Exercise goal:
The records that follow are to be given again exactly. Do not carry over any image.

BEGIN Material for this exercise

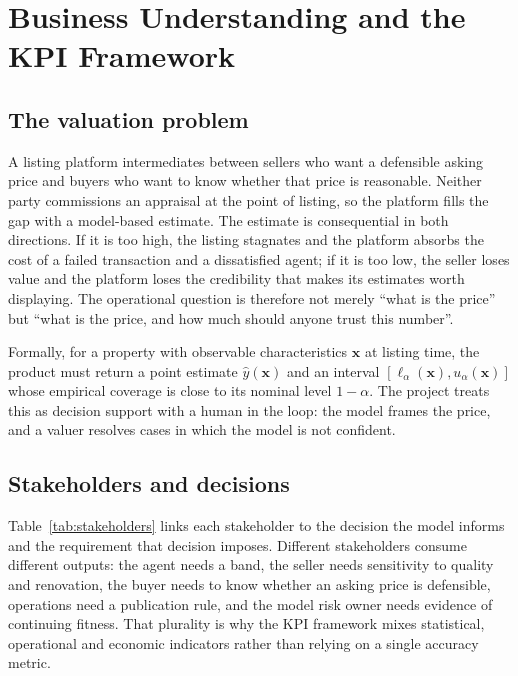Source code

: \section{Business Understanding and the KPI Framework}
\label{sec:business}

\subsection{The valuation problem}

A listing platform intermediates between sellers who want a defensible asking price
and buyers who want to know whether that price is reasonable. Neither party
commissions an appraisal at the point of listing, so the platform fills the gap with
a model-based estimate. The estimate is consequential in both directions. If it is
too high, the listing stagnates and the platform absorbs the cost of a failed
transaction and a dissatisfied agent; if it is too low, the seller loses value and
the platform loses the credibility that makes its estimates worth displaying. The
operational question is therefore not merely ``what is the price'' but ``what is the
price, and how much should anyone trust this number''.

Formally, for a property with observable characteristics $\mathbf{x}$ at listing
time, the product must return a point estimate $\hat{y}(\mathbf{x})$ and an interval
$[\ell_\alpha(\mathbf{x}), u_\alpha(\mathbf{x})]$ whose empirical coverage is close to
its nominal level $1-\alpha$. The project treats this as decision support with a
human in the loop: the model frames the price, and a valuer resolves cases in which
the model is not confident.

\subsection{Stakeholders and decisions}

Table~\ref{tab:stakeholders} links each stakeholder to the decision the model
informs and the requirement that decision imposes. Different stakeholders consume
different outputs: the agent needs a band, the seller needs sensitivity to quality and
renovation, the buyer needs to know whether an asking price is defensible, operations
need a publication rule, and the model risk owner needs evidence of continuing
fitness. That plurality is why the KPI framework mixes statistical, operational and
economic indicators rather than relying on a single accuracy metric.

END Material for this exercise

Output of the task:
Source code

: \section{Business Understanding and the KPI Framework}
\label{sec:business}

\subsection{The valuation problem}

A listing platform intermediates between sellers who want a defensible asking price
and buyers who want to know whether that price is reasonable. Neither party
commissions an appraisal at the point of listing, so the platform fills the gap with
a model-based estimate. The estimate is consequential in both directions. If it is
too high, the listing stagnates and the platform absorbs the cost of a failed
transaction and a dissatisfied agent; if it is too low, the seller loses value and
the platform loses the credibility that makes its estimates worth displaying. The
operational question is therefore not merely ``what is the price'' but ``what is the
price, and how much should anyone trust this number''.

Formally, for a property with observable characteristics $\mathbf{x}$ at listing
time, the product must return a point estimate $\hat{y}(\mathbf{x})$ and an interval
$[\ell_\alpha(\mathbf{x}), u_\alpha(\mathbf{x})]$ whose empirical coverage is close to
its nominal level $1-\alpha$. The project treats this as decision support with a
human in the loop: the model frames the price, and a valuer resolves cases in which
the model is not confident.

\subsection{Stakeholders and decisions}

Table~\ref{tab:stakeholders} links each stakeholder to the decision the model
informs and the requirement that decision imposes. Different stakeholders consume
different outputs: the agent needs a band, the seller needs sensitivity to quality and
renovation, the buyer needs to know whether an asking price is defensible, operations
need a publication rule, and the model risk owner needs evidence of continuing
fitness. That plurality is why the KPI framework mixes statistical, operational and
economic indicators rather than relying on a single accuracy metric.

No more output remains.